→ **WORK TO BE COMPLETED**: In the listing, find every line that has the string "Writing" and copy it.

→ **RECORDS PROVIDED**:
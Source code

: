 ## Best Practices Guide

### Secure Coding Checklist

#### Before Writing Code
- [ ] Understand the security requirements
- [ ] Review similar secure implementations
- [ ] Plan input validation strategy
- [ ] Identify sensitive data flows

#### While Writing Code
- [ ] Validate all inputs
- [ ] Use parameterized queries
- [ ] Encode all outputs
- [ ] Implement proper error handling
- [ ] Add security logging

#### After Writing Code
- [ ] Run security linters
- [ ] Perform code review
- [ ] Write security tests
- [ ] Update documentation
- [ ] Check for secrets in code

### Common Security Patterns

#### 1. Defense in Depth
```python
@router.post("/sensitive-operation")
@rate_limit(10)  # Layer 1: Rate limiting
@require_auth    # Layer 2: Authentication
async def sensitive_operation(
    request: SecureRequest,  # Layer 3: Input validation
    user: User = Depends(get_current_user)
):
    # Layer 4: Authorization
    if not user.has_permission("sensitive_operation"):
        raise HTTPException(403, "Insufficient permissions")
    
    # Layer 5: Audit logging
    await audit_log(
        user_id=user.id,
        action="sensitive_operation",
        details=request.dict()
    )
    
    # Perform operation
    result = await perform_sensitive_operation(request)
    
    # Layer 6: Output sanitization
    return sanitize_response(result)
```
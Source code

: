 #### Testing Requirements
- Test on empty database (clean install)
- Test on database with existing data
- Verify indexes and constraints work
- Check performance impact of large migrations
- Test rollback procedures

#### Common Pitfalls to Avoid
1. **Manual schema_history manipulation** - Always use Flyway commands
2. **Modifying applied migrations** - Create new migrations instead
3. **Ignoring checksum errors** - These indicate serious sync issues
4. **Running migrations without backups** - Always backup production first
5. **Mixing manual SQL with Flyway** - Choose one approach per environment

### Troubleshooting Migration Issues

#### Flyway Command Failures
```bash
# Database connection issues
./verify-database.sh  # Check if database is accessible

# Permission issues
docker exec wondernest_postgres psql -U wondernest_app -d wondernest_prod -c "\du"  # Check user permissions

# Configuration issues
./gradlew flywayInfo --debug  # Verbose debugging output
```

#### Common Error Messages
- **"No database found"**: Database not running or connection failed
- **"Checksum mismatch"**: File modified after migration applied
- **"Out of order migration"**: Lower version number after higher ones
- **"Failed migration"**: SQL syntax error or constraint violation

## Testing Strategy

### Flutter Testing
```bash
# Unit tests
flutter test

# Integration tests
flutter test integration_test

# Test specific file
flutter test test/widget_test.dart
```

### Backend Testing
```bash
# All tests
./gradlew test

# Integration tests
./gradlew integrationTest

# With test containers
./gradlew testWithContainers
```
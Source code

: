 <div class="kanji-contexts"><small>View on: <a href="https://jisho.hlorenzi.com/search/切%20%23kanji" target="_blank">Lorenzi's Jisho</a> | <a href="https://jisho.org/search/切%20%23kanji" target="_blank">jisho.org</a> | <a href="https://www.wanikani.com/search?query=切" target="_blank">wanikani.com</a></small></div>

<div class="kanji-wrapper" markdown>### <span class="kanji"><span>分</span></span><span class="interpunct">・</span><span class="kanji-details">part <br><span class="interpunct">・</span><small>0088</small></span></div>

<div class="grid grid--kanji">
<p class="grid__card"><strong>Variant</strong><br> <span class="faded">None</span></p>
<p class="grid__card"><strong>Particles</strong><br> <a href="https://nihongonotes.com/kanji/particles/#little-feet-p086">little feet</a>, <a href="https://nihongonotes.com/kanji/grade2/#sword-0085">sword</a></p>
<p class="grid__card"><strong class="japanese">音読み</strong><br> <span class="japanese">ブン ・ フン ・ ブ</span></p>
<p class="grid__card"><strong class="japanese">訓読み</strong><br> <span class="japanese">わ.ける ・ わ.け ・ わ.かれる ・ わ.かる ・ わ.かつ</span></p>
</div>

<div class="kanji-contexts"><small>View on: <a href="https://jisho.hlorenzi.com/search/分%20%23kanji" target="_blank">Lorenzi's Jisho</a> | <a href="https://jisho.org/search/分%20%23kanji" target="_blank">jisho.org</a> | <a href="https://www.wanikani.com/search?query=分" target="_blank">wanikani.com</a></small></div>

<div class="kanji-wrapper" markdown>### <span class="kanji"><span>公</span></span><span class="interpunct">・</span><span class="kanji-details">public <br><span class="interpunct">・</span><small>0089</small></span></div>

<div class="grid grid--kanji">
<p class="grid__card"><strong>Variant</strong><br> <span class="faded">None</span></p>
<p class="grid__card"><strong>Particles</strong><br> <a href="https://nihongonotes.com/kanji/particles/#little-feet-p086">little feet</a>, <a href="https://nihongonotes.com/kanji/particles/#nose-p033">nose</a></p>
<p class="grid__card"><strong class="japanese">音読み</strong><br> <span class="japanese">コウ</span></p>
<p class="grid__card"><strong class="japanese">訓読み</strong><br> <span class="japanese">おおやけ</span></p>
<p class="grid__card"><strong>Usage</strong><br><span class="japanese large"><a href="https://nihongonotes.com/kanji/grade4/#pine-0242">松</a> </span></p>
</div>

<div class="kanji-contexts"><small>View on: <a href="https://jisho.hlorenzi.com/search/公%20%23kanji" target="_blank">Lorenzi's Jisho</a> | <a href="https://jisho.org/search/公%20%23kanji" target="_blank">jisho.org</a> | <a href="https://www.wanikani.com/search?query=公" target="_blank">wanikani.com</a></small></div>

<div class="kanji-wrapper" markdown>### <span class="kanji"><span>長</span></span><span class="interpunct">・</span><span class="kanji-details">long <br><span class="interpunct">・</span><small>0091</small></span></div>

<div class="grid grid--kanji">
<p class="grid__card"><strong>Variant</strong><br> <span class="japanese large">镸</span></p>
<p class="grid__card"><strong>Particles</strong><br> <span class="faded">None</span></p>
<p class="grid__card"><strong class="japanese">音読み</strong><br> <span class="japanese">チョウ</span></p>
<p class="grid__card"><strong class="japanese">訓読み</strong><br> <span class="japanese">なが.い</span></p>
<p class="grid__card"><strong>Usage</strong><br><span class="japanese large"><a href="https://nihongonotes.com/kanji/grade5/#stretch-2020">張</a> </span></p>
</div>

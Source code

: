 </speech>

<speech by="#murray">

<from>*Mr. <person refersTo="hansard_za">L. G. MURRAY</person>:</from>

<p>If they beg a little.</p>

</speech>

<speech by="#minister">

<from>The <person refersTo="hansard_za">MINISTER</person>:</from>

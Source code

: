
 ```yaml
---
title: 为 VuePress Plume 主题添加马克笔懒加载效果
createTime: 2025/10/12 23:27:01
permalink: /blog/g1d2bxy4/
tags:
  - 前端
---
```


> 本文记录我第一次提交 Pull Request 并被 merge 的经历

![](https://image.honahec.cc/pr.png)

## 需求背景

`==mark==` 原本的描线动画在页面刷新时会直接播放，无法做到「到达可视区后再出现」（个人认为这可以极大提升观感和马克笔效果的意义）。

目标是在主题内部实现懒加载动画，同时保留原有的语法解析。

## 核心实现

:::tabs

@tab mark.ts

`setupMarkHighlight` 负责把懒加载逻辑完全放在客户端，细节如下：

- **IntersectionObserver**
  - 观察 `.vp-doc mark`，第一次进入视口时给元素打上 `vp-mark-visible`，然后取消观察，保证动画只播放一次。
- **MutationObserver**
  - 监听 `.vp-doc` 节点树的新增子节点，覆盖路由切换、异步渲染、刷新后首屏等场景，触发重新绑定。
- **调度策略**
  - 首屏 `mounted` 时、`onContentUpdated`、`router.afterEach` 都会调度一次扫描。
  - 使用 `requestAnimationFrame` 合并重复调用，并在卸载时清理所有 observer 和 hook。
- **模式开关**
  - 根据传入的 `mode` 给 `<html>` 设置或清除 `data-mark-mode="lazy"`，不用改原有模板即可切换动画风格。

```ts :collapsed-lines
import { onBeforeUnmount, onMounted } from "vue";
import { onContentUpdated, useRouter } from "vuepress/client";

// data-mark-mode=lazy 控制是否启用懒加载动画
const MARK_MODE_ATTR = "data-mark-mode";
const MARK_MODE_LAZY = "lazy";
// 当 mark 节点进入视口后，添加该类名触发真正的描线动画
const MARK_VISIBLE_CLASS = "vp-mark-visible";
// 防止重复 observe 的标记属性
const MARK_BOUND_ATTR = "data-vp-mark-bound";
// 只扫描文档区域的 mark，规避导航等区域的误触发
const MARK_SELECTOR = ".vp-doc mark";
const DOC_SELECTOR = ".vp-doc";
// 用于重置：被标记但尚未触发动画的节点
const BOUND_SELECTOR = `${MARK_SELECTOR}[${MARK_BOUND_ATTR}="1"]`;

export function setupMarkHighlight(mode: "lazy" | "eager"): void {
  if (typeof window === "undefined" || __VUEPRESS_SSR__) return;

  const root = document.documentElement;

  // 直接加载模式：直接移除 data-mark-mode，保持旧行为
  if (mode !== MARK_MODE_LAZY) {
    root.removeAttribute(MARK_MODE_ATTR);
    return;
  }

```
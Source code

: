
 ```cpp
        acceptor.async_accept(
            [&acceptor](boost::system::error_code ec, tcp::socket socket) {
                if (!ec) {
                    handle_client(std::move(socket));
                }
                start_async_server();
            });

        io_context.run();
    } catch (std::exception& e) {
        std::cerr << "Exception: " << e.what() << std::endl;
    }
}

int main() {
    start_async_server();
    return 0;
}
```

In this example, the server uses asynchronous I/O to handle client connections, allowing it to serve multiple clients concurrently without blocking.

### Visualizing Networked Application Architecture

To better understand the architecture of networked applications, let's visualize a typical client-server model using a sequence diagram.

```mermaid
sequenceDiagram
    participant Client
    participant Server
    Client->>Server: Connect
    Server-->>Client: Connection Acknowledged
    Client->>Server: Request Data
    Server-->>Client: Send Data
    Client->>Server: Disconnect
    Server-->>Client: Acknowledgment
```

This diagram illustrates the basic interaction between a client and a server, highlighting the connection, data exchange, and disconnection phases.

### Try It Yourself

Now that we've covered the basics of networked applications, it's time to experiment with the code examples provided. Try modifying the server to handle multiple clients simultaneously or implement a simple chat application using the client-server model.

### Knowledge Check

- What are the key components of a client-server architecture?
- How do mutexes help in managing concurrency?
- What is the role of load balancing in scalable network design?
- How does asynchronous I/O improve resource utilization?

→ **WRITTEN SOLUTION**:
#### Before Writing Code
#### While Writing Code
#### After Writing Code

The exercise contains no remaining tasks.